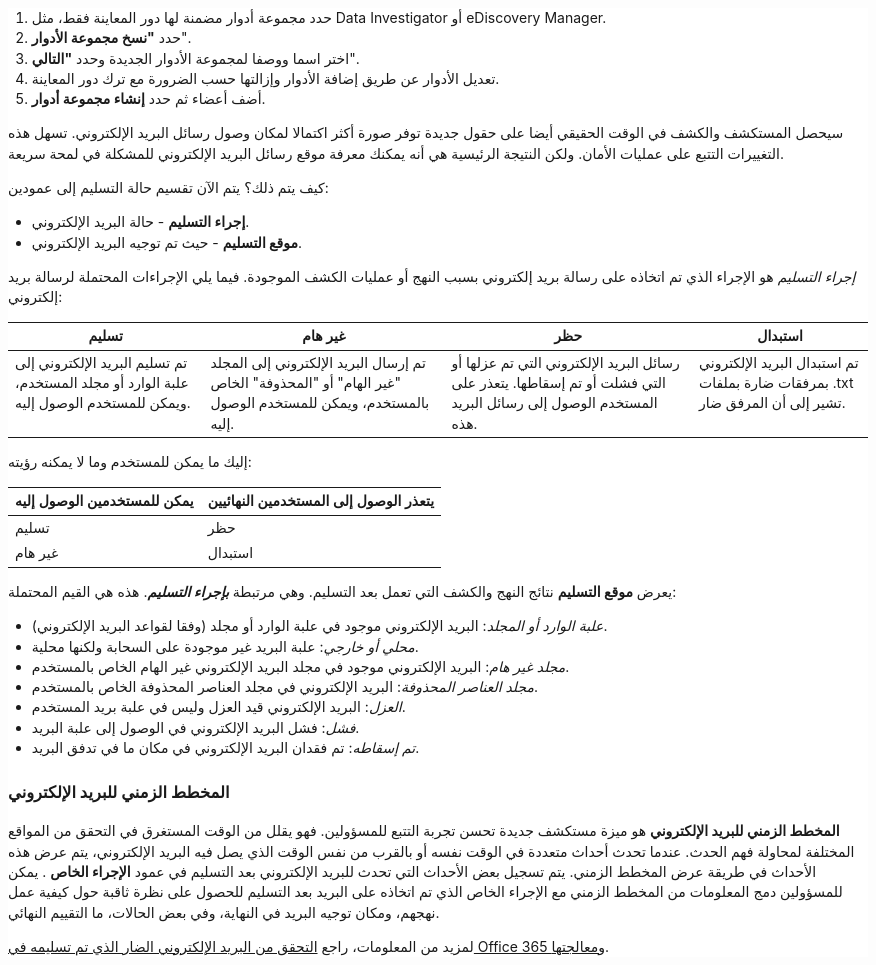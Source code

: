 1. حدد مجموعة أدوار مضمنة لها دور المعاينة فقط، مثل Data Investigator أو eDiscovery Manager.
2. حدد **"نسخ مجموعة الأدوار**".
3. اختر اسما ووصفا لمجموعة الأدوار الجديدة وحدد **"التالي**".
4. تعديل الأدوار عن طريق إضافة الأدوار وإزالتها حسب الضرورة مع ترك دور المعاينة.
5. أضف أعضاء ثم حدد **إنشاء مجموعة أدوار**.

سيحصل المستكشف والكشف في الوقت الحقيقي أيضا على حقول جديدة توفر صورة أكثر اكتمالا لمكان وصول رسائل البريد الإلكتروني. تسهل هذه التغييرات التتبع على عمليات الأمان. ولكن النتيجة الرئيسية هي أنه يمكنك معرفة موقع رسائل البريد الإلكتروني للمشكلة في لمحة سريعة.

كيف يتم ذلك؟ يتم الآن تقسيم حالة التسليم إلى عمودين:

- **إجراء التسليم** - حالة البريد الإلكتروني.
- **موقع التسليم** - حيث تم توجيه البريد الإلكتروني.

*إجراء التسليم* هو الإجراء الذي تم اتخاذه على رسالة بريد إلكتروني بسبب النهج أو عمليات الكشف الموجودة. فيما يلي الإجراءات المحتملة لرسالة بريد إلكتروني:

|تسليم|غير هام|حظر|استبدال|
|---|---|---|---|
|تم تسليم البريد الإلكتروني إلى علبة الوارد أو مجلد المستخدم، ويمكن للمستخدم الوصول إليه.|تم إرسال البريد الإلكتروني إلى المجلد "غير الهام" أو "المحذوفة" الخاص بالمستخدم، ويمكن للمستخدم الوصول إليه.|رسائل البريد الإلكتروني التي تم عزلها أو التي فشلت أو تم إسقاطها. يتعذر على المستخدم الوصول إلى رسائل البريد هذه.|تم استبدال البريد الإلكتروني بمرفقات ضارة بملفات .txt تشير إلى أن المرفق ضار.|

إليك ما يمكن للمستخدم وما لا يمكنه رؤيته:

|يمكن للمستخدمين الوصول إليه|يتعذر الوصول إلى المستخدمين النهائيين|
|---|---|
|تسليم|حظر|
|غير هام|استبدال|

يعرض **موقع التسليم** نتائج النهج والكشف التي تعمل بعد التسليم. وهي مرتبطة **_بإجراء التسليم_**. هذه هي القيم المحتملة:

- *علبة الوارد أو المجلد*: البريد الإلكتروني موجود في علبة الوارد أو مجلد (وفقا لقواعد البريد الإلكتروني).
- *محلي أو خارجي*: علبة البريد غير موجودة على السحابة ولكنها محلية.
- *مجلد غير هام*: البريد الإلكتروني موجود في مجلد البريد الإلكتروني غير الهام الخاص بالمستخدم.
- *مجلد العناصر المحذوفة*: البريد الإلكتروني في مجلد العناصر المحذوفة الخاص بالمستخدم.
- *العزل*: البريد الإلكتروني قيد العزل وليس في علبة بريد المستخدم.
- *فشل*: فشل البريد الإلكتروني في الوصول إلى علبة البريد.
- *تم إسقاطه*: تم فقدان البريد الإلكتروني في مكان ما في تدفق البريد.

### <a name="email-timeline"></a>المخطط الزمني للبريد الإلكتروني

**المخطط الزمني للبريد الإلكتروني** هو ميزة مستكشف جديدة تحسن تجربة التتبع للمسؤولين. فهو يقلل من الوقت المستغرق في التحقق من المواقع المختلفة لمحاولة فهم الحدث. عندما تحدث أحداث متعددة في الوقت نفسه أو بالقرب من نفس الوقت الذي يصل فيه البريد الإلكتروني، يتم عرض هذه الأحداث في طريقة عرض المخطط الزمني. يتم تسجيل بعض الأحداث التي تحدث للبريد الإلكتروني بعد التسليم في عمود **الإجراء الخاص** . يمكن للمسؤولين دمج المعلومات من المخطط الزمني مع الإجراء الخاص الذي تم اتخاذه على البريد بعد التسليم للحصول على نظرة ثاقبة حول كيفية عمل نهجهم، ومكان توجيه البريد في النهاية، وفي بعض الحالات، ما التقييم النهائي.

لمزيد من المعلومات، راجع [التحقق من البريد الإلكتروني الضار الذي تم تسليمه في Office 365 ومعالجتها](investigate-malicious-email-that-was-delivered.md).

--

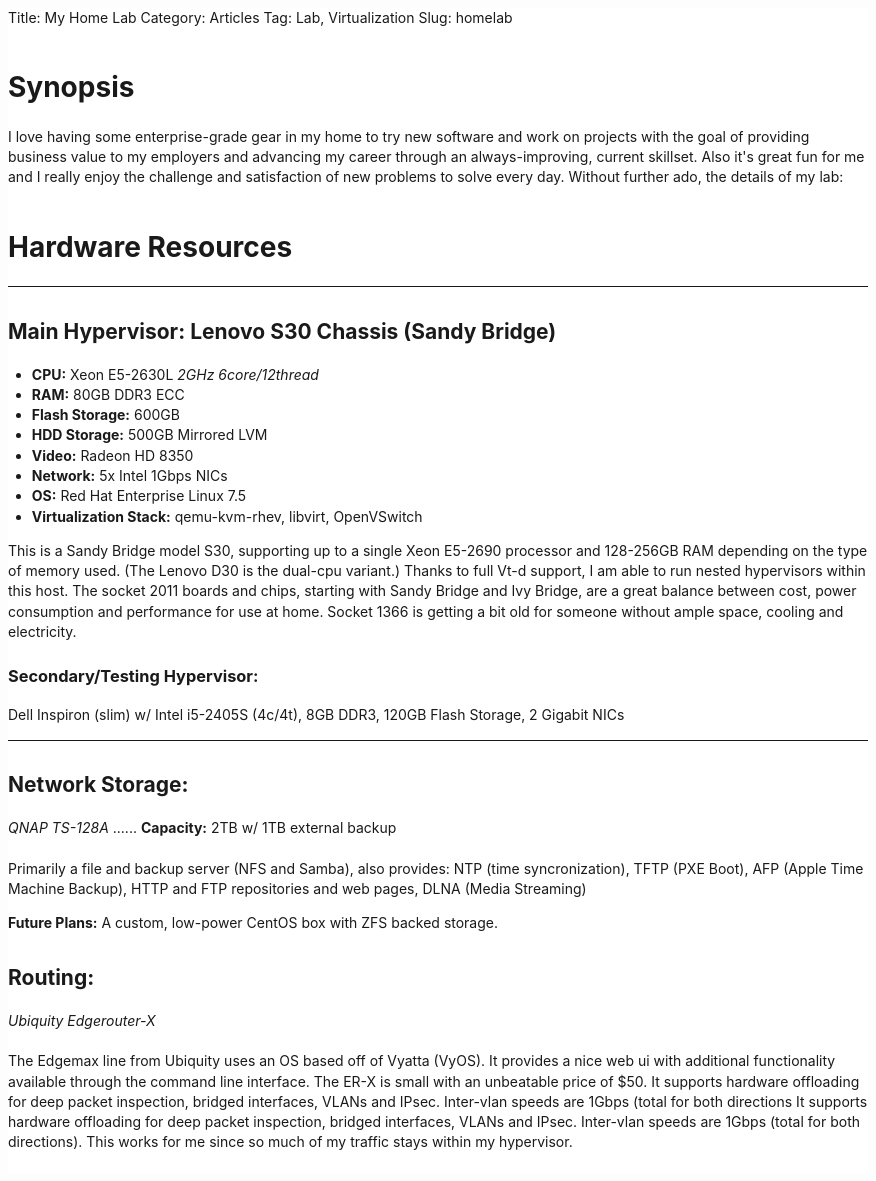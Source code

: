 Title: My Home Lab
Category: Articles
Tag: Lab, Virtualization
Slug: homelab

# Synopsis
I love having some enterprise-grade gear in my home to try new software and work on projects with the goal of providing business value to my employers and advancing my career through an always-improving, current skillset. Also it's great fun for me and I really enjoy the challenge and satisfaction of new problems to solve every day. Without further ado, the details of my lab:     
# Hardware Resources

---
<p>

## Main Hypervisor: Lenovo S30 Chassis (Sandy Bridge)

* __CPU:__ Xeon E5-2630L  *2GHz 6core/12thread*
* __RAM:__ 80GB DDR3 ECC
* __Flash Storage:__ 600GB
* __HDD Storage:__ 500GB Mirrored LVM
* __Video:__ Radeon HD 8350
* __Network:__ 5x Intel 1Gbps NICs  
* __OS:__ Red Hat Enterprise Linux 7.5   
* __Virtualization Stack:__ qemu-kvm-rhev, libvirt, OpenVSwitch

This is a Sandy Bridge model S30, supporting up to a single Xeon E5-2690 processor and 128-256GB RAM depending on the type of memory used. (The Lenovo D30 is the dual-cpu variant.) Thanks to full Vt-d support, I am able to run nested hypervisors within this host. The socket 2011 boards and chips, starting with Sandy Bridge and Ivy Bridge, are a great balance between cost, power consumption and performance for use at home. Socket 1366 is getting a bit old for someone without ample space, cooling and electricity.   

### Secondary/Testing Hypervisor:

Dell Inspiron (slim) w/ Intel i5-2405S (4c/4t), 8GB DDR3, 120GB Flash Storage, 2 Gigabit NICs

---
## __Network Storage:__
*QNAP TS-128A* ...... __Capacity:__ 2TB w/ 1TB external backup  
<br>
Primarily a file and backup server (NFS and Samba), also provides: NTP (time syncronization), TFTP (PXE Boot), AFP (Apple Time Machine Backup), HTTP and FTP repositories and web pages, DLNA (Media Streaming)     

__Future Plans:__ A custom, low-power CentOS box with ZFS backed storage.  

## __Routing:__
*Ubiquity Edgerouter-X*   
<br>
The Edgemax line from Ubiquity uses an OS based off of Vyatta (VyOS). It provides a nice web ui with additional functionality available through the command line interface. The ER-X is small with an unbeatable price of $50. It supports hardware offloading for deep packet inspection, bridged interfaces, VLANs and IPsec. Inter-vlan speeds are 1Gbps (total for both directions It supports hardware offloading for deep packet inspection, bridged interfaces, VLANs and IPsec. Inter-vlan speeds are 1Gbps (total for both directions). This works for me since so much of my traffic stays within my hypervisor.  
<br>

EXERCISE AIM: Once you have counted every line above that contains the string "email", give that number and nothing more.

ANSWER TO THIS EXERCISE: 2